▶ [Task goal]:
When you reach the line in the data below that contains "Java program that", please start repeating lines exactly, and stop after the line that contains "The configuration tab", repeating nothing else.
Top of Given records
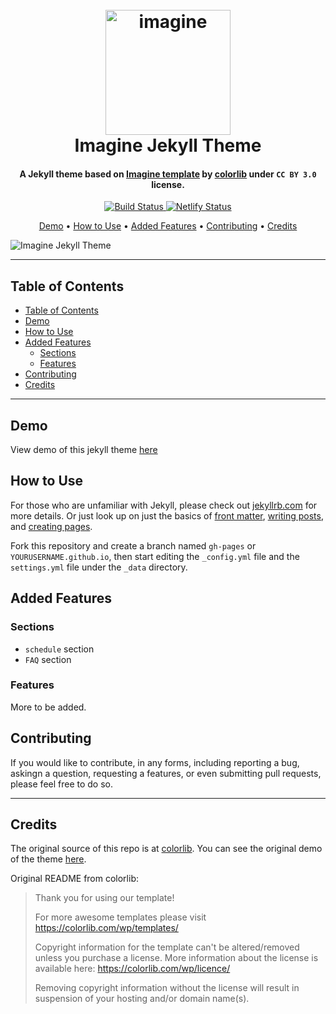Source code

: <h1 align="center">
  <br>
  <a href="https://icheft.github.io/imagine-jekyll-theme/"><img src="https://i.imgur.com/R8k8Wx7.png" alt="imagine" width="200"></a>
  <br>
  Imagine Jekyll Theme
  <br>
</h1>

<h4 align="center">A Jekyll theme based on <a href="https://colorlib.com/wp/template/imagine/">Imagine template</a> by <a href="https://colorlib.com/">colorlib</a> under <code>CC BY 3.0</code> license.</h4>


<p align="center">
  <a href="https://travis-ci.org/icheft/imagine-jekyll-theme">
    <img src="https://travis-ci.org/icheft/imagine-jekyll-theme.svg?branch=master"
         alt="Build Status">
  </a>
  <a href="https://app.netlify.com/sites/imagine-jekyll-theme/deploys">
    <img src="https://api.netlify.com/api/v1/badges/b53781a7-8372-450b-90a4-18efd90a99b3/deploy-status"
         alt="Netlify Status">
  </a>
</p>

<p align="center">
  <a href="#demo">Demo</a> •
  <a href="#how-to-use">How to Use</a> •
  <a href="#added-features">Added Features</a> •
  <a href="#contributing">Contributing</a> •
  <a href="#credits">Credits</a>
</p>


  
![Imagine Jekyll Theme](https://i.imgur.com/ADeQpe0.png "Imagine Jekyll Theme")
  
  
***
## Table of Contents
  
- [Table of Contents](#table-of-contents)
- [Demo](#demo)
- [How to Use](#how-to-use)
- [Added Features](#added-features)
  - [Sections](#sections)
  - [Features](#features)
- [Contributing](#contributing)
- [Credits](#credits)

***


##  Demo
  
View demo of this jekyll theme [here](https://icheft.github.io/imagine-jekyll-theme )
  
##  How to Use
  
  
For those who are unfamiliar with Jekyll, please check out [jekyllrb.com](https://jekyllrb.com/ ) for more details. 
Or just look up on just the basics of [front matter](https://jekyllrb.com/docs/frontmatter/ ), [writing posts](https://jekyllrb.com/docs/posts/ ), 
and [creating pages](https://jekyllrb.com/docs/pages/ ).
  
Fork this repository and create a branch named `gh-pages` or `YOURUSERNAME.github.io`, then start editing the `_config.yml` file and the `settings.yml` file under the `_data` directory.
  
##  Added Features
  
  
###  Sections
  
+ `schedule` section
+ `FAQ` section
  
###  Features
  
More to be added. 
  
##  Contributing
  
  
If you would like to contribute, in any forms, including reporting a bug, askingn a question, requesting a features, or even submitting pull requests, please feel free to do so. 
  
***
  
##  Credits
  
The original source of this repo is at [colorlib](https://colorlib.com/wp/template/imagine/ ). You can see the original demo of the theme [here](https://colorlib.com/preview/theme/imagine/ ).
  
Original README from colorlib: 
  
> Thank you for using our template!
> 
> For more awesome templates please visit https://colorlib.com/wp/templates/
> 
> Copyright information for the template can't be altered/removed unless you purchase a license.
> More information about the license is available here: https://colorlib.com/wp/licence/
> 
> Removing copyright information without the license will result in suspension of your hosting and/or domain name(s).
  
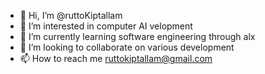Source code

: - 👋 Hi, I’m @ruttoKiptallam
- 👀 I’m interested in computer AI velopment
- 🌱 I’m currently learning software engineering through alx
- 💞️ I’m looking to collaborate on various development
- 📫 How to reach me ruttokiptallam@gmail.com

<!---
ruttoKiptallam/ruttoKiptallam is a ✨ special ✨ repository because its `README.md` (this file) appears on your GitHub profile.
You can click the Preview link to take a look at your changes.
--->
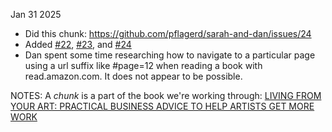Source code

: Jan 31 2025
  * Did this chunk: https://github.com/pflagerd/sarah-and-dan/issues/24
  * Added [#22](https://github.com/pflagerd/sarah-and-dan/issues/22), [#23](https://github.com/pflagerd/sarah-and-dan/issues/23), and [#24](https://github.com/pflagerd/sarah-and-dan/issues/24)
  * Dan spent some time researching how to navigate to a particular page using a url suffix like #page=12 when reading a book with read.amazon.com.  It does not appear to be possible.




NOTES:
 A <i>chunk</i> is a part of the book we're working through: [LIVING FROM YOUR ART: PRACTICAL BUSINESS ADVICE TO HELP ARTISTS GET MORE WORK](https://read.amazon.com/?asin=B0B44P5SYH&ref_=kwl_kr_iv_rec_1)
 
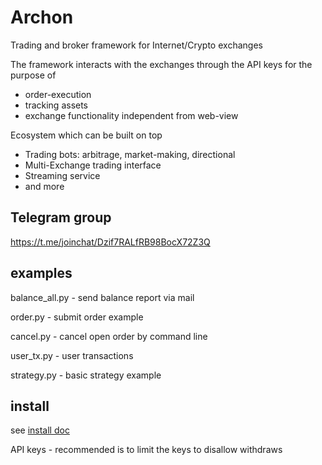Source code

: # Archon

Trading and broker framework for Internet/Crypto exchanges

The framework interacts with the exchanges through the API keys for the purpose of 

* order-execution
* tracking assets
* exchange functionality independent from web-view 

Ecosystem which can be built on top

* Trading bots: arbitrage, market-making, directional
* Multi-Exchange trading interface
* Streaming service
* and more

## Telegram group

https://t.me/joinchat/Dzif7RALfRB98BocX72Z3Q

## examples

balance_all.py - send balance report via mail 

order.py - submit order example

cancel.py - cancel open order by command line

user_tx.py - user transactions

strategy.py - basic strategy example

## install 

see [install doc](docs/install.md)

API keys - recommended is to limit the keys to disallow withdraws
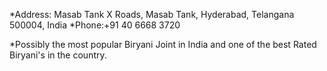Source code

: *Address: Masab Tank X Roads, Masab Tank, Hyderabad, Telangana 500004, India
*Phone:+91 40 6668 3720

*Possibly the most popular Biryani Joint in India and one of the best Rated Biryani's in the country.
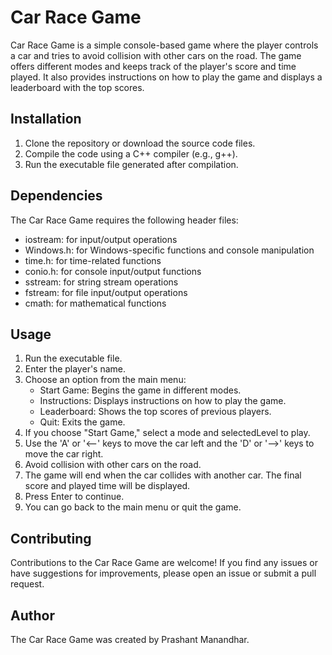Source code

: # Car Race Game

Car Race Game is a simple console-based game where the player controls a car and tries to avoid collision with other cars on the road. The game offers different modes and keeps track of the player's score and time played. It also provides instructions on how to play the game and displays a leaderboard with the top scores.

## Installation

1. Clone the repository or download the source code files.
2. Compile the code using a C++ compiler (e.g., g++).
3. Run the executable file generated after compilation.

## Dependencies

The Car Race Game requires the following header files:

- iostream: for input/output operations
- Windows.h: for Windows-specific functions and console manipulation
- time.h: for time-related functions
- conio.h: for console input/output functions
- sstream: for string stream operations
- fstream: for file input/output operations
- cmath: for mathematical functions

## Usage

1. Run the executable file.
2. Enter the player's name.
3. Choose an option from the main menu:
   - Start Game: Begins the game in different modes.
   - Instructions: Displays instructions on how to play the game.
   - Leaderboard: Shows the top scores of previous players.
   - Quit: Exits the game.
4. If you choose "Start Game," select a mode and selectedLevel to play.
5. Use the 'A' or '<--' keys to move the car left and the 'D' or '-->' keys to move the car right.
6. Avoid collision with other cars on the road.
7. The game will end when the car collides with another car. The final score and played time will be displayed.
8. Press Enter to continue.
9. You can go back to the main menu or quit the game.

## Contributing

Contributions to the Car Race Game are welcome! If you find any issues or have suggestions for improvements, please open an issue or submit a pull request.

## Author

The Car Race Game was created by Prashant Manandhar.
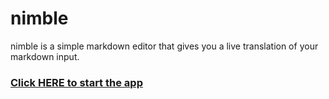 # nimble

nimble is a simple markdown editor that gives you a live translation of your markdown input.

### [Click HERE to start the app](https://bernallium.github.io/nimble-markdown/) 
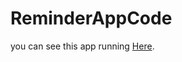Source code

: ﻿# ReminderAppCode

you can see this app running [Here](https://ramonremo.github.io/ReminderApp/#/).
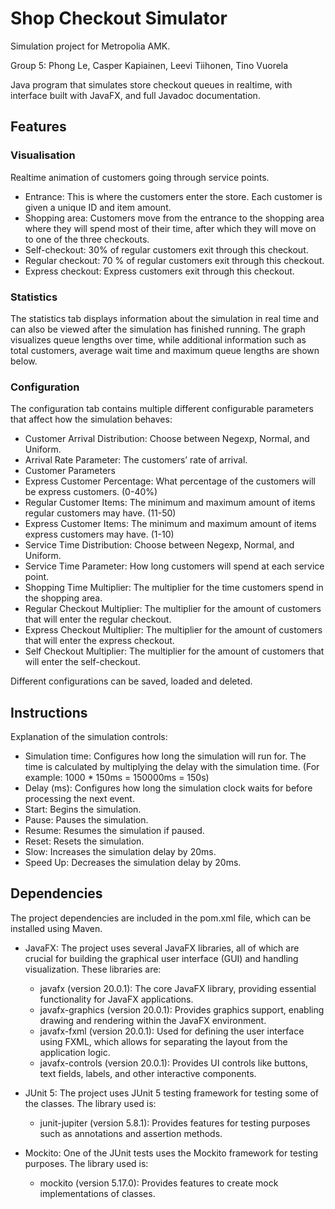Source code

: # Shop Checkout Simulator

Simulation project for Metropolia AMK.

Group 5: Phong Le, Casper Kapiainen, Leevi Tiihonen, Tino Vuorela

Java program that simulates store checkout queues in realtime, with interface built with JavaFX, and full Javadoc documentation.

## Features

### Visualisation

Realtime animation of customers going through service points.

* Entrance: This is where the customers enter the store. Each customer is given a unique ID and item amount.
* Shopping area: Customers move from the entrance to the shopping area where they will spend most of their time, after which they will move on to one of the three checkouts.
* Self-checkout: 30% of regular customers exit through this checkout.
* Regular checkout: 70 % of regular customers exit through this checkout.
* Express checkout: Express customers exit through this checkout.

### Statistics

The statistics tab displays information about the simulation in real time and can also be viewed after the simulation has finished running. The graph visualizes queue lengths over time, while additional information such as total customers, average wait time and maximum queue lengths are shown below.

### Configuration

The configuration tab contains multiple different configurable parameters that affect how the simulation behaves:

* Customer Arrival Distribution: Choose between Negexp, Normal, and Uniform.
* Arrival Rate Parameter: The customers’ rate of arrival.
* Customer Parameters
* Express Customer Percentage: What percentage of the customers will be express customers. (0-40%)
* Regular Customer Items: The minimum and maximum amount of items regular customers may have. (11-50)
* Express Customer Items: The minimum and maximum amount of items express customers may have. (1-10)
* Service Time Distribution: Choose between Negexp, Normal, and Uniform.
* Service Time Parameter: How long customers will spend at each service point.
* Shopping Time Multiplier: The multiplier for the time customers spend in the shopping area.
* Regular Checkout Multiplier: The multiplier for the amount of customers that will enter the regular checkout.
* Express Checkout Multiplier: The multiplier for the amount of customers that will enter the express checkout.
* Self Checkout Multiplier: The multiplier for the amount of customers that will enter the self-checkout.

Different configurations can be saved, loaded and deleted.

## Instructions

Explanation of the simulation controls:
* Simulation time: Configures how long the simulation will run for. The time is calculated by multiplying the delay with the simulation time. (For example: 1000 * 150ms = 150000ms = 150s)
* Delay (ms): Configures how long the simulation clock waits for before processing the next event.
* Start: Begins the simulation.
* Pause: Pauses the simulation.
* Resume: Resumes the simulation if paused.
* Reset: Resets the simulation.
* Slow: Increases the simulation delay by 20ms.
* Speed Up: Decreases the simulation delay by 20ms.

## Dependencies

The project dependencies are included in the pom.xml file, which can be installed using Maven.

* JavaFX: The project uses several JavaFX libraries, all of which are crucial for building the graphical user interface (GUI) and handling visualization. These libraries are:
  * javafx (version 20.0.1): The core JavaFX library, providing essential functionality for JavaFX applications.
  * javafx-graphics (version 20.0.1): Provides graphics support, enabling drawing and rendering within the JavaFX environment.
  * javafx-fxml (version 20.0.1): Used for defining the user interface using FXML, which allows for separating the layout from the application logic.
  * javafx-controls (version 20.0.1): Provides UI controls like buttons, text fields, labels, and other interactive components. 

* JUnit 5: The project uses JUnit 5 testing framework for testing some of the classes. The library used is:
  * junit-jupiter (version 5.8.1): Provides features for testing purposes such as annotations and assertion methods. 

* Mockito: One of the JUnit tests uses the Mockito framework for testing purposes. The library used is:
  * mockito (version 5.17.0): Provides features to create mock implementations of classes. 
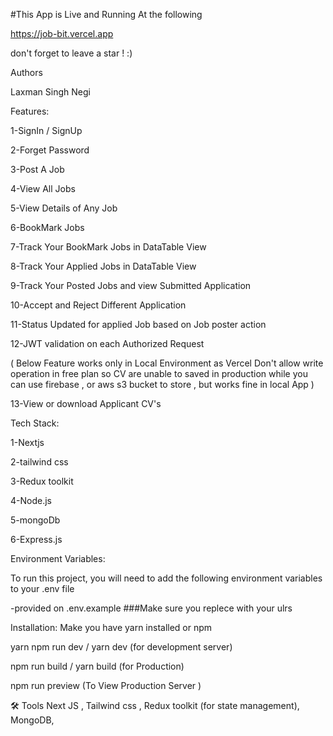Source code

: #This App is Live and Running At the following

https://job-bit.vercel.app

don't forget to leave a star ! :)

Authors

Laxman Singh Negi

Features:

1-SignIn / SignUp

2-Forget Password

3-Post A Job

4-View All Jobs

5-View Details of Any Job

6-BookMark Jobs

7-Track Your BookMark Jobs in DataTable View

8-Track Your Applied Jobs in DataTable View

9-Track Your Posted Jobs and view Submitted Application

10-Accept and Reject Different Application

11-Status Updated for applied Job based on Job poster action

12-JWT validation on each Authorized Request

( Below Feature works only in Local Environment as Vercel Don't allow write operation in free plan so CV are unable to saved in production while you can use firebase , or aws s3 bucket to store , but works fine 
in local App )

13-View or download Applicant CV's

Tech Stack:

1-Nextjs

2-tailwind css

3-Redux toolkit

4-Node.js

5-mongoDb

6-Express.js

Environment Variables:

To run this project, you will need to add the following environment variables to your .env file

-provided on .env.example ###Make sure you replece with your ulrs

Installation:
Make you have yarn installed or npm

  yarn
  npm run dev / yarn dev (for development server) 
  
  npm run build / yarn build (for Production)
  
  npm run preview (To View Production Server )
  
🛠 Tools
Next JS , Tailwind css , Redux toolkit (for state management), MongoDB,
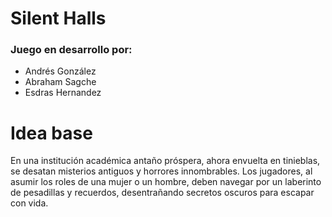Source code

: # Silent Halls
### Juego en desarrollo por:
- Andrés González
- Abraham Sagche
- Esdras Hernandez

# Idea base
En una institución académica antaño próspera, ahora envuelta en tinieblas, se desatan misterios antiguos y horrores innombrables. Los jugadores, al asumir los roles de una mujer o un hombre, deben navegar por un laberinto de pesadillas y recuerdos, desentrañando secretos oscuros para escapar con vida.
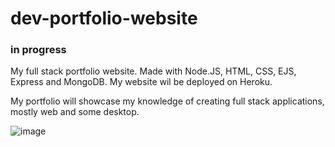 # dev-portfolio-website
### in progress
My full stack portfolio website. Made with Node.JS, HTML, CSS, EJS, Express and MongoDB. My website wil be deployed on Heroku.

My portfolio will showcase my knowledge of creating full stack applications, mostly web and some desktop.

![image](https://user-images.githubusercontent.com/51379562/146848829-e6e8d183-3791-4052-8166-5996a16eda6c.png)
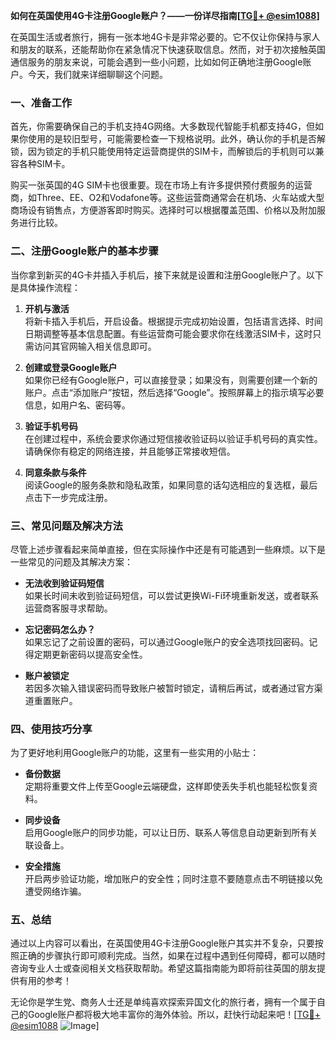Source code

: **如何在英国使用4G卡注册Google账户？——一份详尽指南[[TG💪+ @esim1088](https://t.me/s/esim1088)]**

在英国生活或者旅行，拥有一张本地4G卡是非常必要的。它不仅让你保持与家人和朋友的联系，还能帮助你在紧急情况下快速获取信息。然而，对于初次接触英国通信服务的朋友来说，可能会遇到一些小问题，比如如何正确地注册Google账户。今天，我们就来详细聊聊这个问题。

### 一、准备工作

首先，你需要确保自己的手机支持4G网络。大多数现代智能手机都支持4G，但如果你使用的是较旧型号，可能需要检查一下规格说明。此外，确认你的手机是否解锁，因为锁定的手机只能使用特定运营商提供的SIM卡，而解锁后的手机则可以兼容各种SIM卡。

购买一张英国的4G SIM卡也很重要。现在市场上有许多提供预付费服务的运营商，如Three、EE、O2和Vodafone等。这些运营商通常会在机场、火车站或大型商场设有销售点，方便游客即时购买。选择时可以根据覆盖范围、价格以及附加服务进行比较。

### 二、注册Google账户的基本步骤

当你拿到新买的4G卡并插入手机后，接下来就是设置和注册Google账户了。以下是具体操作流程：

1. **开机与激活**  
   将新卡插入手机后，开启设备。根据提示完成初始设置，包括语言选择、时间日期调整等基本信息配置。有些运营商可能会要求你在线激活SIM卡，这时只需访问其官网输入相关信息即可。

2. **创建或登录Google账户**  
   如果你已经有Google账户，可以直接登录；如果没有，则需要创建一个新的账户。点击“添加账户”按钮，然后选择“Google”。按照屏幕上的指示填写必要信息，如用户名、密码等。

3. **验证手机号码**  
   在创建过程中，系统会要求你通过短信接收验证码以验证手机号码的真实性。请确保你有稳定的网络连接，并且能够正常接收短信。

4. **同意条款与条件**  
   阅读Google的服务条款和隐私政策，如果同意的话勾选相应的复选框，最后点击下一步完成注册。

### 三、常见问题及解决方法

尽管上述步骤看起来简单直接，但在实际操作中还是有可能遇到一些麻烦。以下是一些常见的问题及其解决方案：

- **无法收到验证码短信**  
  如果长时间未收到验证码短信，可以尝试更换Wi-Fi环境重新发送，或者联系运营商客服寻求帮助。

- **忘记密码怎么办？**  
  如果忘记了之前设置的密码，可以通过Google账户的安全选项找回密码。记得定期更新密码以提高安全性。

- **账户被锁定**  
  若因多次输入错误密码而导致账户被暂时锁定，请稍后再试，或者通过官方渠道重置账户。

### 四、使用技巧分享

为了更好地利用Google账户的功能，这里有一些实用的小贴士：

- **备份数据**  
  定期将重要文件上传至Google云端硬盘，这样即使丢失手机也能轻松恢复资料。

- **同步设备**  
  启用Google账户的同步功能，可以让日历、联系人等信息自动更新到所有关联设备上。

- **安全措施**  
  开启两步验证功能，增加账户的安全性；同时注意不要随意点击不明链接以免遭受网络诈骗。

### 五、总结

通过以上内容可以看出，在英国使用4G卡注册Google账户其实并不复杂，只要按照正确的步骤执行即可顺利完成。当然，如果在过程中遇到任何障碍，都可以随时咨询专业人士或查阅相关文档获取帮助。希望这篇指南能为即将前往英国的朋友提供有用的参考！

无论你是学生党、商务人士还是单纯喜欢探索异国文化的旅行者，拥有一个属于自己的Google账户都将极大地丰富你的海外体验。所以，赶快行动起来吧！[[TG💪+ @esim1088](https://t.me/s/esim1088) ![Image](https://i.postimg.cc/4NQfJmqS/Snipaste-2025-05-13-00-14-12.png)]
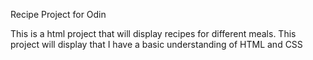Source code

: Recipe Project for Odin

This is a html project that will display recipes for different meals. This project will display that I have a basic understanding of HTML and CSS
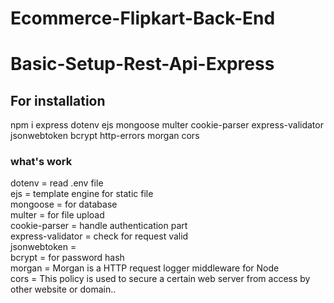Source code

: # Ecommerce-Flipkart-Back-End
# Basic-Setup-Rest-Api-Express
## For installation
npm i express dotenv ejs mongoose multer cookie-parser express-validator jsonwebtoken bcrypt http-errors morgan cors
   
### what's work 
dotenv  = read .env file </br>
ejs = template engine for static file </br>
mongoose  = for database  </br>
multer  = for file upload </br>
cookie-parser  = handle authentication part  </br>
express-validator  = check for request valid </br>
jsonwebtoken  = </br>
bcrypt = for password hash </br>
morgan = Morgan is a HTTP request logger middleware for Node </br>
cors = This policy is used to secure a certain web server from access by other website or domain.. </br>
Bottom of Given records
▶ [Answer to the problem]:
Java program that simulates store checkout queues in realtime, with interface built with JavaFX, and full Javadoc documentation.

## Features

### Visualisation

Realtime animation of customers going through service points.

* Entrance: This is where the customers enter the store. Each customer is given a unique ID and item amount.
* Shopping area: Customers move from the entrance to the shopping area where they will spend most of their time, after which they will move on to one of the three checkouts.
* Self-checkout: 30% of regular customers exit through this checkout.
* Regular checkout: 70 % of regular customers exit through this checkout.
* Express checkout: Express customers exit through this checkout.

### Statistics

The statistics tab displays information about the simulation in real time and can also be viewed after the simulation has finished running. The graph visualizes queue lengths over time, while additional information such as total customers, average wait time and maximum queue lengths are shown below.

### Configuration

The configuration tab contains multiple different configurable parameters that affect how the simulation behaves:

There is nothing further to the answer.